Saturday, December 19, 2009

Snow Day ! Hell Fuckin' Yeah !


I took a snow day today and called my boss at 7 a.m. to say they’d just have manage without me. This snow was sort of a surprise; it seldom snows so early in the season here. Most snows that amount to anything usually happen between January and mid-March in this part of North Carolina. Like most southerners, I can’t drive for shit in snow or ice. I made the mistake of deciding to go to the store for beer last night just after the snow stopped and soon found myself bargaining with God:

“Oh sweet Jesus, please forgive me for going out for beer on a night like this! Please, oh please! Shit, I’m sliding! Oh hell, I mean …heck (sorry, Jesus). Turn the steering wheel in the direction you’re sliding, right? That don't make any sense ! Oh shit, I knew I should have paid more attention in driver’s-ed, but that was eons ago… Oh fuck, here comes an 18-wheeler, sweet Jesus, I’m gonna die!”

Lesson learned:

Buy yo shit before the weather gets bad.

Snow days are wonderful. It’s like God just opened up the sky and handed you an extra day off and said ENJOY. Hmmm, what to do, what to do… Stranded at home until my road gets scraped & salted. Well guys, I did what any bored queen stranded at home so close to Christmas would do, I baked my Christmas cookies. All 8 dozens! I made those little green Christmas trees you shoot out of the cookie gun, I made standard peanut butter cookies, I baked shortbread and ended with my chocolate crackles (my fave). I did all this while watching a Betty Hutton movie. I swear, sometimes I’m so freakin’ gay I amaze myself…LOL.

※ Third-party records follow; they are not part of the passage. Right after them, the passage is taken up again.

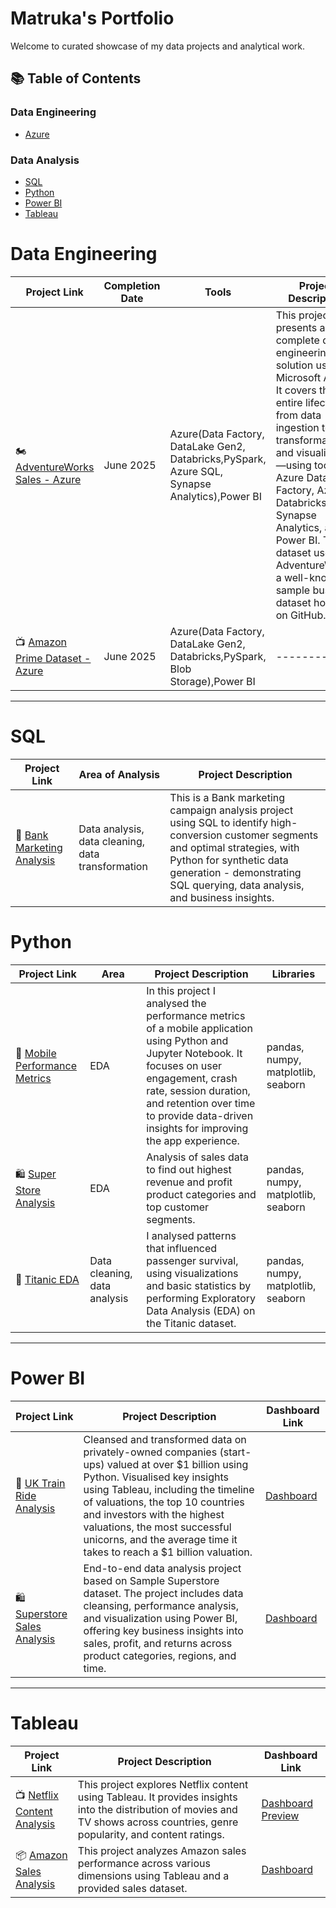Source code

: # Matruka's Portfolio

Welcome to curated showcase of my data projects and analytical work. 

## 📚 Table of Contents
### Data Engineering
- [Azure](#data-engineering)
### Data Analysis
- [SQL](#sql)
- [Python](#python)
- [Power BI](#power-bi)
- [Tableau](#tableau)

# Data Engineering

| Project Link | Completion Date | Tools | Project Description | 
|---|---|---|---|
| 🏍️ [AdventureWorks Sales - Azure](https://github.com/matrukan/AdventureWorks-Azure) | June 2025 | Azure(Data Factory, DataLake Gen2, Databricks,PySpark, Azure SQL, Synapse Analytics),Power BI | This project presents a complete data engineering solution using Microsoft Azure. It covers the entire lifecycle—from data ingestion to transformation and visualization—using tools like Azure Data Factory, Azure Databricks, Synapse Analytics, and Power BI. The dataset used is AdventureWorks, a well-known sample business dataset hosted on GitHub. |
| 📺 [Amazon Prime Dataset - Azure](https://github.com/matrukan/amazonPrimeDataset) | June 2025 | Azure(Data Factory, DataLake Gen2, Databricks,PySpark, Blob Storage),Power BI | -------- |

***

# SQL

| Project Link | Area of Analysis | Project Description | 
|---|---|---|
| 🏦 [Bank Marketing Analysis](https://github.com/matrukan/Bank_Marketing_Analysis-SQL-Project) | Data analysis, data cleaning, data transformation | This is a Bank marketing campaign analysis project using SQL to identify high-conversion customer segments and optimal strategies, with Python for synthetic data generation - demonstrating SQL querying, data analysis, and business insights. | 


# Python

| Project Link | Area | Project Description | Libraries |    
|---|---|---|---|
| 📱 [Mobile Performance Metrics](https://github.com/matrukan/mobile_app_performance_metrics/blob/main/mobile_app_performance_metrics.ipynb) | EDA | In this project I analysed the performance metrics of a mobile application using Python and Jupyter Notebook. It focuses on user engagement, crash rate, session duration, and retention over time to provide data-driven insights for improving the app experience. | pandas, numpy, matplotlib, seaborn |
| 🛍 [Super Store Analysis](https://github.com/matrukan/Superstore_Sales-EDA/blob/main/superstor_sales.ipynb) | EDA | Analysis of sales data to find out highest revenue and profit product categories and top customer segments. | pandas, numpy, matplotlib, seaborn|
| 🚢 [Titanic EDA](https://github.com/matrukan/Titanic-EDA) | Data cleaning, data analysis |  I analysed patterns that influenced passenger survival, using visualizations and basic statistics by performing Exploratory Data Analysis (EDA) on the Titanic dataset. |   pandas, numpy, matplotlib, seaborn |


***

# Power BI

| Project Link | Project Description | Dashboard Link |
|---|---|---|
| 🚂 [UK Train Ride Analysis](https://github.com/matrukan/UK-Train-Ride-Analysis) | Cleansed and transformed data on privately-owned companies (start-ups) valued at over $1 billion using Python. Visualised key insights using Tableau, including the timeline of valuations, the top 10 countries and investors with the highest valuations, the most successful unicorns, and the average time it takes to reach a $1 billion valuation. | [Dashboard](https://github.com/matrukan/UK-Train-Ride-Analysis/blob/main/UK_Train_Ride_Analysis_Dashboard_Preview.png) |
| 🛍 [Superstore Sales Analysis](https://github.com/matrukan/Superstore_Sales_Analysis_PowerBI_Project) | End-to-end data analysis project based on Sample Superstore dataset. The project includes data cleansing, performance analysis, and visualization using Power BI, offering key business insights into sales, profit, and returns across product categories, regions, and time. | [Dashboard](https://github.com/matrukan/Superstore_Sales_Analysis_PowerBI_Project/blob/main/Superstore_Sales_Dashboard_Preview_Image.png) 


***

# Tableau

| Project Link | Project Description | Dashboard Link |
|---|---|---|
| 📺 [Netflix Content Analysis ](https://github.com/matrukan/Netflix_Tableau_Project/tree/main) | This project explores Netflix content using Tableau. It provides insights into the distribution of movies and TV shows across countries, genre popularity, and content ratings. | [Dashboard Preview](https://github.com/matrukan/Netflix_Tableau_Project/blob/main/images/netflix_dashboard_preview.png) |
| 📦 [Amazon Sales Analysis](https://github.com/matrukan/Amazon-Sales-Analysis) |This project analyzes Amazon sales performance across various dimensions using Tableau and a provided sales dataset. | [Dashboard](https://github.com/matrukan/Amazon-Sales-Analysis/tree/main/dashboard) |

Somebody asked me the other day what I wanted for Christmas. I had to really think about it for a while… What does Ken want for Christmas? Here’s what I came up with: I want the fates to blind someone to my multitude of flaws just long enough for them to see the person I want to be. Isn’t that what being loved is about, them being able to see past all the smoke and mirrors and being able to see you, the real you? I think I just might have met this person. I don’t want to talk about it too much yet and jinx myself, but keep a good thought for me, okay.


Ya’ll be good and Happy Holidays, ya hear! I’ll be back soon with my article on how to tell if a man has a big dick.